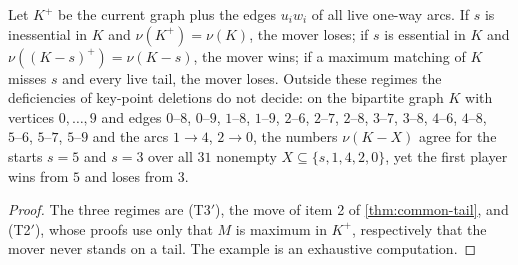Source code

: \documentclass[final]{siamart0516}
\numberwithin{theorem}{section}
\numberwithin{equation}{section}
\theoremstyle{siamnonum}
\theoremstyle{plain}
\begin{document}
\begin{proposition}\label{prop:two-arcs}
Let $K^{+}$ be the current graph plus the edges $u_iw_i$ of all live one-way arcs. If $s$ is inessential in $K$ and $\nu(K^{+})=\nu(K)$, the mover loses; if $s$ is essential in $K$ and $\nu((K-s)^{+})=\nu(K-s)$, the mover wins; if a maximum matching of $K$ misses $s$ and every live tail, the mover loses. Outside these regimes the deficiencies of key-point deletions do not decide: on the bipartite graph $K$ with vertices $0,\dots,9$ and edges $0\text{--}8$, $0\text{--}9$, $1\text{--}8$, $1\text{--}9$, $2\text{--}6$, $2\text{--}7$, $2\text{--}8$, $3\text{--}7$, $3\text{--}8$, $4\text{--}6$, $4\text{--}8$, $5\text{--}6$, $5\text{--}7$, $5\text{--}9$ and the arcs $1\to4$, $2\to0$, the numbers $\nu(K-X)$ agree for the starts $s=5$ and $s=3$ over all $31$ nonempty $X\subseteq\{s,1,4,2,0\}$, yet the first player wins from $5$ and loses from $3$.
\end{proposition}
\begin{proof}
The three regimes are (T3$'$), the move of item 2 of \cref{thm:common-tail}, and (T2$'$), whose proofs use only that $M$ is maximum in $K^{+}$, respectively that the mover never stands on a tail. The example is an exhaustive computation.
\end{proof}
\end{document}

************

Your objective
The expected output is each line of the records above that includes the word "begin".

The completed task
\begin{document}
\begin{proposition}\label{prop:two-arcs}
\begin{proof}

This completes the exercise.